We’ve heard it all before: the world is becoming increasingly urbanized with currently almost 55% of the world population living in cities and a projected 60% by 2030 (UN report world cities, 2016). Most of this growth will be taking place in the Global South where population trends are predicted to rise rapidly and already, of the world’s 31 mega cities, 24 are located in the Global South (UN report world cities, 2016). However, cities around the world generate 80% of global GDP – and hearing things like “New York City has a larger economy than Spain, South Korea, or Mexico” (Barber, 2017) or “If Tokyo was a nation, it would rank as the 15th largest economy in the world” no longer come as a surprise. Despite the fact that cities only take up about 2% of the world’s surface area, they account for around 70% of greenhouse gas emission and use about 75% of global energy supply (UN-HABITAT, 2011UN-Habitat Energy, 2012).

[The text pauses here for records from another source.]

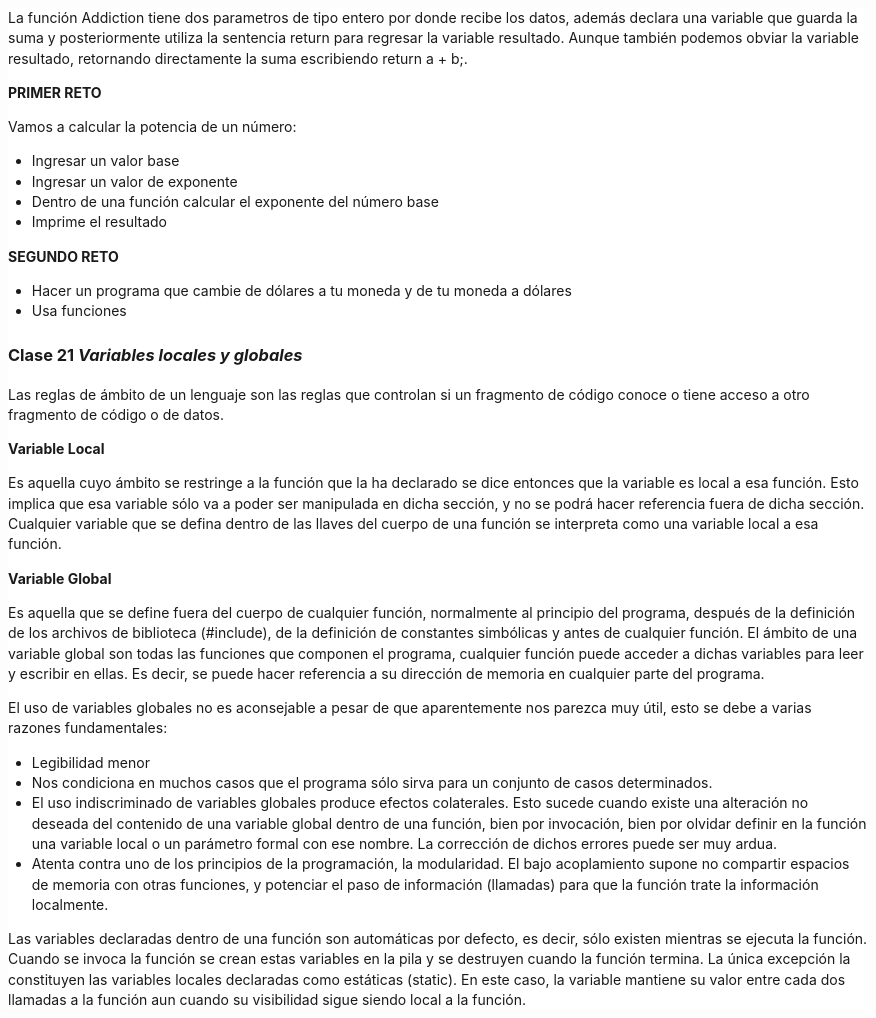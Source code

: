 La función Addiction tiene dos parametros de tipo entero por donde recibe los datos, además declara una variable que guarda la suma y posteriormente utiliza la sentencia return para regresar la variable resultado. Aunque también podemos obviar la variable resultado, retornando directamente la suma escribiendo return a + b;.

**PRIMER RETO**

Vamos a calcular la potencia de un número:

- Ingresar un valor base
- Ingresar un valor de exponente
- Dentro de una función calcular el exponente del número base
- Imprime el resultado

**SEGUNDO RETO**

- Hacer un programa que cambie de dólares a tu moneda y de tu moneda a dólares
- Usa funciones

### Clase 21 *Variables locales y globales*

Las reglas de ámbito de un lenguaje son las reglas que controlan si un fragmento de código conoce o tiene acceso a otro fragmento de código o de datos.

**Variable Local**

Es aquella cuyo ámbito se restringe a la función que la ha declarado se dice entonces que la variable es local a esa función. Esto implica que esa variable sólo va a poder ser manipulada en dicha sección, y no se podrá hacer referencia fuera de dicha sección. Cualquier variable que se defina dentro de las llaves del cuerpo de una función se interpreta como una variable local a esa función.

**Variable Global**

Es aquella que se define fuera del cuerpo de cualquier función, normalmente al principio del programa, después de la definición de los archivos de biblioteca (#include), de la definición de constantes simbólicas y antes de cualquier función. El ámbito de una variable global son todas las funciones que componen el programa, cualquier función puede acceder a dichas variables para leer y escribir en ellas. Es decir, se puede hacer referencia a su dirección de memoria en cualquier parte del programa.

El uso de variables globales no es aconsejable a pesar de que aparentemente nos parezca muy útil, esto se debe a varias razones fundamentales:

- Legibilidad menor
- Nos condiciona en muchos casos que el programa sólo sirva para un conjunto de casos determinados.
- El uso indiscriminado de variables globales produce efectos colaterales. Esto sucede cuando existe una alteración no deseada del contenido de una variable global dentro de una función, bien por invocación, bien por olvidar definir en la función una variable local o un parámetro formal con ese nombre. La corrección de dichos errores puede ser muy ardua.
- Atenta contra uno de los principios de la programación, la modularidad. El bajo acoplamiento supone no compartir espacios de memoria con otras funciones, y potenciar el paso de información (llamadas) para que la función trate la información localmente.

Las variables declaradas dentro de una función son automáticas por defecto, es decir, sólo existen mientras se ejecuta la función. Cuando se invoca la función se crean estas variables en la pila y se destruyen cuando la función termina. La única excepción la constituyen las variables locales declaradas como estáticas (static). En este caso, la variable mantiene su valor entre cada dos llamadas a la función aun cuando su visibilidad sigue siendo local a la función.
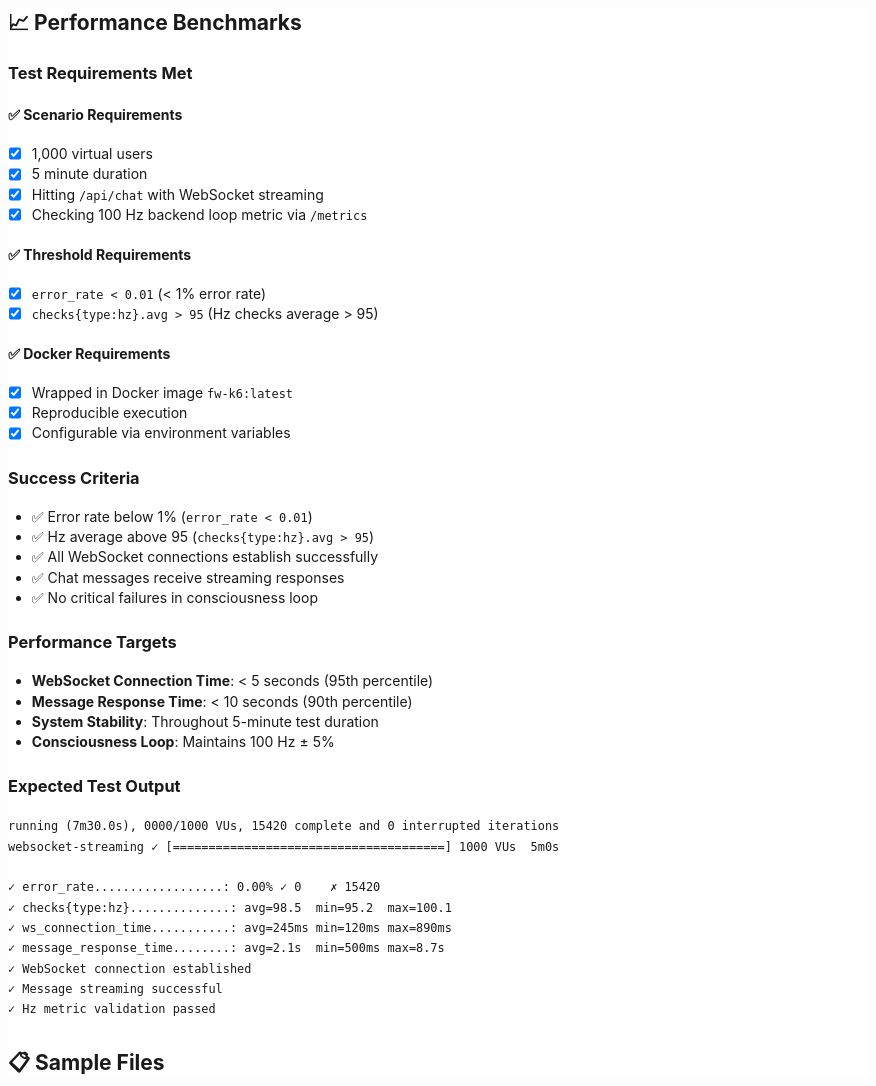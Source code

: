 ## 📈 Performance Benchmarks

### Test Requirements Met

#### ✅ Scenario Requirements
- [x] 1,000 virtual users
- [x] 5 minute duration
- [x] Hitting `/api/chat` with WebSocket streaming
- [x] Checking 100 Hz backend loop metric via `/metrics`

#### ✅ Threshold Requirements
- [x] `error_rate < 0.01` (< 1% error rate)
- [x] `checks{type:hz}.avg > 95` (Hz checks average > 95)

#### ✅ Docker Requirements
- [x] Wrapped in Docker image `fw-k6:latest`
- [x] Reproducible execution
- [x] Configurable via environment variables

### Success Criteria

- ✅ Error rate below 1% (`error_rate < 0.01`)
- ✅ Hz average above 95 (`checks{type:hz}.avg > 95`)
- ✅ All WebSocket connections establish successfully
- ✅ Chat messages receive streaming responses
- ✅ No critical failures in consciousness loop

### Performance Targets

- **WebSocket Connection Time**: < 5 seconds (95th percentile)
- **Message Response Time**: < 10 seconds (90th percentile)
- **System Stability**: Throughout 5-minute test duration
- **Consciousness Loop**: Maintains 100 Hz ± 5%

### Expected Test Output

```
running (7m30.0s), 0000/1000 VUs, 15420 complete and 0 interrupted iterations
websocket-streaming ✓ [======================================] 1000 VUs  5m0s

✓ error_rate..................: 0.00% ✓ 0    ✗ 15420
✓ checks{type:hz}..............: avg=98.5  min=95.2  max=100.1
✓ ws_connection_time...........: avg=245ms min=120ms max=890ms
✓ message_response_time........: avg=2.1s  min=500ms max=8.7s
✓ WebSocket connection established
✓ Message streaming successful
✓ Hz metric validation passed
```

## 📋 Sample Files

In recent years, Multilateral Environmental Agreements (MEAs), such as the Paris Agreement, have been attempts by nation states to limit the amount of green house gas emissions and the warming of our planet. Although I say nation states, various actors including multi-national corporations, various UN institutions, the World Trade Organization, NGOs, and many more stakeholders are involved in the long process of making MEAs. Despite this, nation states are still the main governing bodies considered to have the most power and the only ones able to making legally binding promises. However, with a focus on nation states in MEAs we haven’t really been seeing much progress. If we continue like this, our planet will most likely warm up by more than the set target of 2 degrees. Although climate change impacts are becoming increasingly severe and scientific evidence on a changing climate grows, nations are not really showing enough determination to live up to their promises. “Classical” nation state focused climate action does not seem to be enough for an effective way of governing the issue of climate change. In today’s world, where everything is becoming increasingly “global” and interconnected, nation states seem to become less and less effective in regulating the global sphere. State sovereignty, meaning that states are fully autonomous in their decision-making and have the full right to exercise authority over the population living within their geographical boundaries, is an important principle to keep in mind here. There is no higher authority to answer to and only bonds or agreements with other sovereign nation states really guide their behavior towards the rest of the world (this is somewhat simplified). Since the global climate does not respect borders, the whole issue of climate change poses a threat to state sovereignty because nation states are afraid of having to give it up, partially by obeying to some higher law (EU law for instance).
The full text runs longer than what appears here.